There is another imporant aspect to this picture. If we think of the modules as building blocks, this paper is saying that the kinds of building block of the network are key to understanding the properties of the network. In addition, how those building blocks tend to connect to each other is an equally important aspect of this picture and can be measured by looking at the likelihood of a connection between two blocks in a given network in contrast to a random connection probablility.

An illuminating example is given by describing the differences between Cincinnati airport and Johannesburg airport. The two have the same degree distribution, but you can fly to the latter from most major airports in the world and not the former. This is described by noting that Joberg is the most connected city in it's region, but the same does not hold true for Cincinnati (trivia, this city was named after a roman dictator).

This is mainly a descriptive paper, but the authors suggest that the differences may arise in real world networks depending on whether they are transportation networks that are constrained by conservation laws, as opposed to signialling networks that face no such constrainsts. (I'm not sure, without thinking about it further, that you wouldn't be able to define some kind of a conservation law on a signalling network, given that there will tend to be some constrainst, e.g. attention time/information processing capacity of the reciever nodes).

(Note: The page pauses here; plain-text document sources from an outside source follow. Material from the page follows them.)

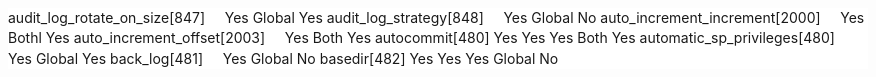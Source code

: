 <td>audit_log_rotate_on_size[847]</td>
<td>&nbsp; </td>
<td>&nbsp; </td>
<td>Yes</td>
<td>Global</td>
<td>Yes</td>
</tr>
<tr>
<td>audit_log_strategy[848]</td>
<td>&nbsp; </td>
<td>&nbsp; </td>
<td>Yes</td>
<td>Global</td>
<td>No</td>
</tr>
<tr>
<td>auto_increment_increment[2000]</td>
<td>&nbsp; </td>
<td>&nbsp; </td>
<td>Yes</td>
<td>Bothl</td>
<td>Yes</td>
</tr>
<tr>
<td>auto_increment_offset[2003]</td>
<td>&nbsp; </td>
<td>&nbsp; </td>
<td>Yes</td>
<td>Both</td>
<td>Yes</td>
</tr>
<tr>
<td>autocommit[480]</td>
<td>Yes</td>
<td>Yes</td>
<td>Yes</td>
<td>Both</td>
<td>Yes</td>
</tr>
<tr>
<td>automatic_sp_privileges[480]</td>
<td> &nbsp;</td>
<td> &nbsp;</td>
<td>Yes</td>
<td>Global</td>
<td>Yes</td>
</tr>
<tr>
<td>back_log[481]</td>
<td> &nbsp;</td>
<td>&nbsp; </td>
<td>Yes</td>
<td>Global</td>
<td>No</td>
</tr>
<tr>
<td>basedir[482]</td>
<td>Yes</td>
<td>Yes</td>
<td>Yes</td>
<td>Global</td>
<td>No</td>
</tr>
<tr>

 [13.7.4]: ./docs/Chapter_13/13.7.4_SET_Syntax.md
 [13.7.5.40]: ./docs/Chapter_13/13.7.5_SQL_Syntax_for_Prepared_statements.md#13.7.5.40
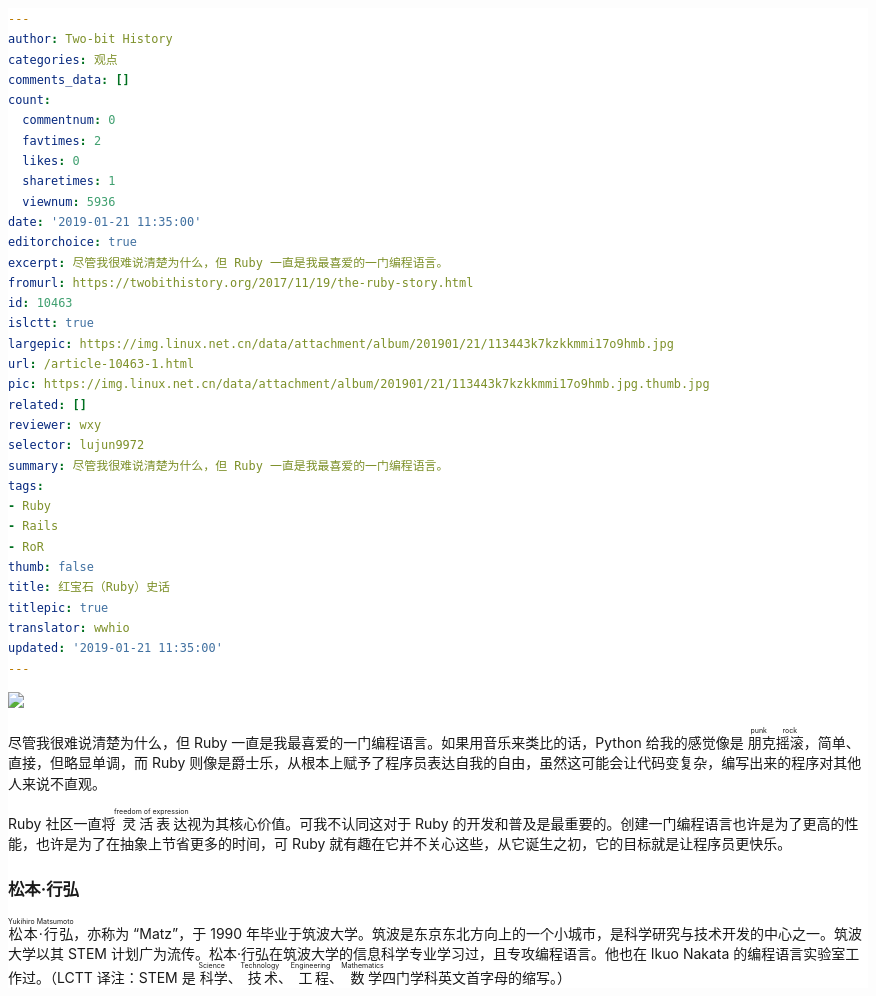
 ```yaml
---
author: Two-bit History
categories: 观点
comments_data: []
count:
  commentnum: 0
  favtimes: 2
  likes: 0
  sharetimes: 1
  viewnum: 5936
date: '2019-01-21 11:35:00'
editorchoice: true
excerpt: 尽管我很难说清楚为什么，但 Ruby 一直是我最喜爱的一门编程语言。
fromurl: https://twobithistory.org/2017/11/19/the-ruby-story.html
id: 10463
islctt: true
largepic: https://img.linux.net.cn/data/attachment/album/201901/21/113443k7kzkkmmi17o9hmb.jpg
url: /article-10463-1.html
pic: https://img.linux.net.cn/data/attachment/album/201901/21/113443k7kzkkmmi17o9hmb.jpg.thumb.jpg
related: []
reviewer: wxy
selector: lujun9972
summary: 尽管我很难说清楚为什么，但 Ruby 一直是我最喜爱的一门编程语言。
tags:
- Ruby
- Rails
- RoR
thumb: false
title: 红宝石（Ruby）史话
titlepic: true
translator: wwhio
updated: '2019-01-21 11:35:00'
---
```


![](/data/attachment/album/201901/21/113443k7kzkkmmi17o9hmb.jpg)


尽管我很难说清楚为什么，但 Ruby 一直是我最喜爱的一门编程语言。如果用音乐来类比的话，Python 给我的感觉像是<ruby> 朋克摇滚 <rt>  punk rock </rt></ruby>，简单、直接，但略显单调，而 Ruby 则像是爵士乐，从根本上赋予了程序员表达自我的自由，虽然这可能会让代码变复杂，编写出来的程序对其他人来说不直观。


Ruby 社区一直将<ruby> 灵活表达 <rt>  freedom of expression </rt></ruby>视为其核心价值。可我不认同这对于 Ruby 的开发和普及是最重要的。创建一门编程语言也许是为了更高的性能，也许是为了在抽象上节省更多的时间，可 Ruby 就有趣在它并不关心这些，从它诞生之初，它的目标就是让程序员更快乐。


### 松本·行弘


<ruby> 松本·行弘 <rt>  Yukihiro Matsumoto </rt></ruby>，亦称为 “Matz”，于 1990 年毕业于筑波大学。筑波是东京东北方向上的一个小城市，是科学研究与技术开发的中心之一。筑波大学以其 STEM 计划广为流传。松本·行弘在筑波大学的信息科学专业学习过，且专攻编程语言。他也在 Ikuo Nakata 的编程语言实验室工作过。（LCTT 译注：STEM 是<ruby> 科学 <rt>  Science </rt></ruby>、<ruby> 技术 <rt>  Technology </rt></ruby>、<ruby> 工程 <rt>  Engineering </rt></ruby>、<ruby> 数学 <rt>  Mathematics </rt></ruby>四门学科英文首字母的缩写。）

It seems from the paper that they use simulated annealing to determing modularity.




The math bit

The modularity of a partition $\mathcal{M} \left( \mathcal{P} \right)$ is defined as

\mathcal{M} \left( \mathcal{P} \right) = \sum_{s=1}^{N_{M}} \left[ \frac{l_{s}}{L} - \left( \frac{d_{s}}{2L} \right)^{2} \right]

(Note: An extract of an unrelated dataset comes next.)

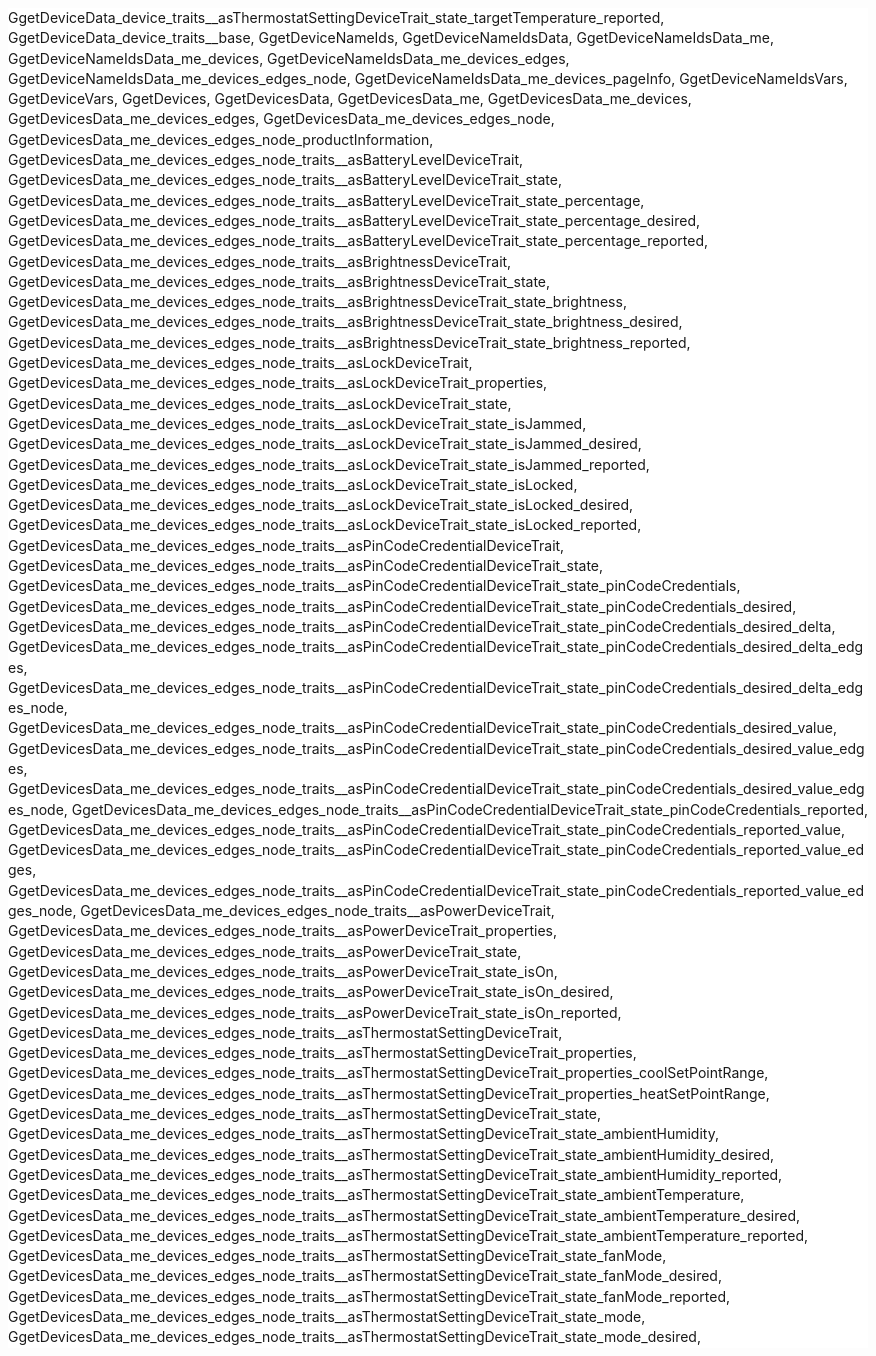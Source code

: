 GgetDeviceData_device_traits__asThermostatSettingDeviceTrait_state_targetTemperature_reported, GgetDeviceData_device_traits__base, GgetDeviceNameIds, GgetDeviceNameIdsData, GgetDeviceNameIdsData_me, GgetDeviceNameIdsData_me_devices, GgetDeviceNameIdsData_me_devices_edges, GgetDeviceNameIdsData_me_devices_edges_node, GgetDeviceNameIdsData_me_devices_pageInfo, GgetDeviceNameIdsVars, GgetDeviceVars, GgetDevices, GgetDevicesData, GgetDevicesData_me, GgetDevicesData_me_devices, GgetDevicesData_me_devices_edges, GgetDevicesData_me_devices_edges_node, GgetDevicesData_me_devices_edges_node_productInformation, GgetDevicesData_me_devices_edges_node_traits__asBatteryLevelDeviceTrait, GgetDevicesData_me_devices_edges_node_traits__asBatteryLevelDeviceTrait_state, GgetDevicesData_me_devices_edges_node_traits__asBatteryLevelDeviceTrait_state_percentage, GgetDevicesData_me_devices_edges_node_traits__asBatteryLevelDeviceTrait_state_percentage_desired, GgetDevicesData_me_devices_edges_node_traits__asBatteryLevelDeviceTrait_state_percentage_reported, GgetDevicesData_me_devices_edges_node_traits__asBrightnessDeviceTrait, GgetDevicesData_me_devices_edges_node_traits__asBrightnessDeviceTrait_state, GgetDevicesData_me_devices_edges_node_traits__asBrightnessDeviceTrait_state_brightness, GgetDevicesData_me_devices_edges_node_traits__asBrightnessDeviceTrait_state_brightness_desired, GgetDevicesData_me_devices_edges_node_traits__asBrightnessDeviceTrait_state_brightness_reported, GgetDevicesData_me_devices_edges_node_traits__asLockDeviceTrait, GgetDevicesData_me_devices_edges_node_traits__asLockDeviceTrait_properties, GgetDevicesData_me_devices_edges_node_traits__asLockDeviceTrait_state, GgetDevicesData_me_devices_edges_node_traits__asLockDeviceTrait_state_isJammed, GgetDevicesData_me_devices_edges_node_traits__asLockDeviceTrait_state_isJammed_desired, GgetDevicesData_me_devices_edges_node_traits__asLockDeviceTrait_state_isJammed_reported, GgetDevicesData_me_devices_edges_node_traits__asLockDeviceTrait_state_isLocked, GgetDevicesData_me_devices_edges_node_traits__asLockDeviceTrait_state_isLocked_desired, GgetDevicesData_me_devices_edges_node_traits__asLockDeviceTrait_state_isLocked_reported, GgetDevicesData_me_devices_edges_node_traits__asPinCodeCredentialDeviceTrait, GgetDevicesData_me_devices_edges_node_traits__asPinCodeCredentialDeviceTrait_state, GgetDevicesData_me_devices_edges_node_traits__asPinCodeCredentialDeviceTrait_state_pinCodeCredentials, GgetDevicesData_me_devices_edges_node_traits__asPinCodeCredentialDeviceTrait_state_pinCodeCredentials_desired, GgetDevicesData_me_devices_edges_node_traits__asPinCodeCredentialDeviceTrait_state_pinCodeCredentials_desired_delta, GgetDevicesData_me_devices_edges_node_traits__asPinCodeCredentialDeviceTrait_state_pinCodeCredentials_desired_delta_edges, GgetDevicesData_me_devices_edges_node_traits__asPinCodeCredentialDeviceTrait_state_pinCodeCredentials_desired_delta_edges_node, GgetDevicesData_me_devices_edges_node_traits__asPinCodeCredentialDeviceTrait_state_pinCodeCredentials_desired_value, GgetDevicesData_me_devices_edges_node_traits__asPinCodeCredentialDeviceTrait_state_pinCodeCredentials_desired_value_edges, GgetDevicesData_me_devices_edges_node_traits__asPinCodeCredentialDeviceTrait_state_pinCodeCredentials_desired_value_edges_node, GgetDevicesData_me_devices_edges_node_traits__asPinCodeCredentialDeviceTrait_state_pinCodeCredentials_reported, GgetDevicesData_me_devices_edges_node_traits__asPinCodeCredentialDeviceTrait_state_pinCodeCredentials_reported_value, GgetDevicesData_me_devices_edges_node_traits__asPinCodeCredentialDeviceTrait_state_pinCodeCredentials_reported_value_edges, GgetDevicesData_me_devices_edges_node_traits__asPinCodeCredentialDeviceTrait_state_pinCodeCredentials_reported_value_edges_node, GgetDevicesData_me_devices_edges_node_traits__asPowerDeviceTrait, GgetDevicesData_me_devices_edges_node_traits__asPowerDeviceTrait_properties, GgetDevicesData_me_devices_edges_node_traits__asPowerDeviceTrait_state, GgetDevicesData_me_devices_edges_node_traits__asPowerDeviceTrait_state_isOn, GgetDevicesData_me_devices_edges_node_traits__asPowerDeviceTrait_state_isOn_desired, GgetDevicesData_me_devices_edges_node_traits__asPowerDeviceTrait_state_isOn_reported, GgetDevicesData_me_devices_edges_node_traits__asThermostatSettingDeviceTrait, GgetDevicesData_me_devices_edges_node_traits__asThermostatSettingDeviceTrait_properties, GgetDevicesData_me_devices_edges_node_traits__asThermostatSettingDeviceTrait_properties_coolSetPointRange, GgetDevicesData_me_devices_edges_node_traits__asThermostatSettingDeviceTrait_properties_heatSetPointRange, GgetDevicesData_me_devices_edges_node_traits__asThermostatSettingDeviceTrait_state, GgetDevicesData_me_devices_edges_node_traits__asThermostatSettingDeviceTrait_state_ambientHumidity, GgetDevicesData_me_devices_edges_node_traits__asThermostatSettingDeviceTrait_state_ambientHumidity_desired, GgetDevicesData_me_devices_edges_node_traits__asThermostatSettingDeviceTrait_state_ambientHumidity_reported, GgetDevicesData_me_devices_edges_node_traits__asThermostatSettingDeviceTrait_state_ambientTemperature, GgetDevicesData_me_devices_edges_node_traits__asThermostatSettingDeviceTrait_state_ambientTemperature_desired, GgetDevicesData_me_devices_edges_node_traits__asThermostatSettingDeviceTrait_state_ambientTemperature_reported, GgetDevicesData_me_devices_edges_node_traits__asThermostatSettingDeviceTrait_state_fanMode, GgetDevicesData_me_devices_edges_node_traits__asThermostatSettingDeviceTrait_state_fanMode_desired, GgetDevicesData_me_devices_edges_node_traits__asThermostatSettingDeviceTrait_state_fanMode_reported, GgetDevicesData_me_devices_edges_node_traits__asThermostatSettingDeviceTrait_state_mode, GgetDevicesData_me_devices_edges_node_traits__asThermostatSettingDeviceTrait_state_mode_desired,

Where $L$ is the number of links in the network, $N_{M}$ is the number of non-empty modules in the partition, $l_{s}$ is the number of links in a module $s$ and $d_{s}$ is the sum of degrees in a module $s$.

Pick your favorite algorithm (I don't have one yet!) to find a partition to your liking.

Modules roles are determined by looking at where the modules fall in the $z$ - $P$ plane where $z$ is the relative within module degree and $P$ is the participation coefficient. I'll have a look at these two metrics in a later post.

Monday, April 13, 2009

Why I'm setting up this blog

Right, well, I'm pretty interested in graph theory. I work in publishing for the journal Nature on new web products, and I need a focussed way of getting my thoughts together on a range of topics that touch on science. I wanted a space that was more focussed than my personal blog.

I have a few specific aims for this blog.

  • Get some of my thoughts on publishing, science and the philosophy of science out of my head and into an archived public space

  • Make notes on any academic papers that I read that touch on my area of interests

  • Motivate me to take all the cruddy code that I have lying around and push it public

  • I'd like to use this blog as a driver to learning how to visualize and extract sense out of large graphs


  • I'm hoping to perhaps get to grips to Processing as a means for the last of these three.

    In regards to the first of these three, I do intend to draw a dotted line between my personal opinions and bits of science that I find interesting, and projects that I am involved in at work. I like the tao of mac disclaimer, and I hope to tend more towards following this advice than not, however it is not clear to me that I would wish to refrain from commenting on aspects of the work that I do, especially those that reside very much in the public domain.

    That said, all opinions voiced here are strictly my own.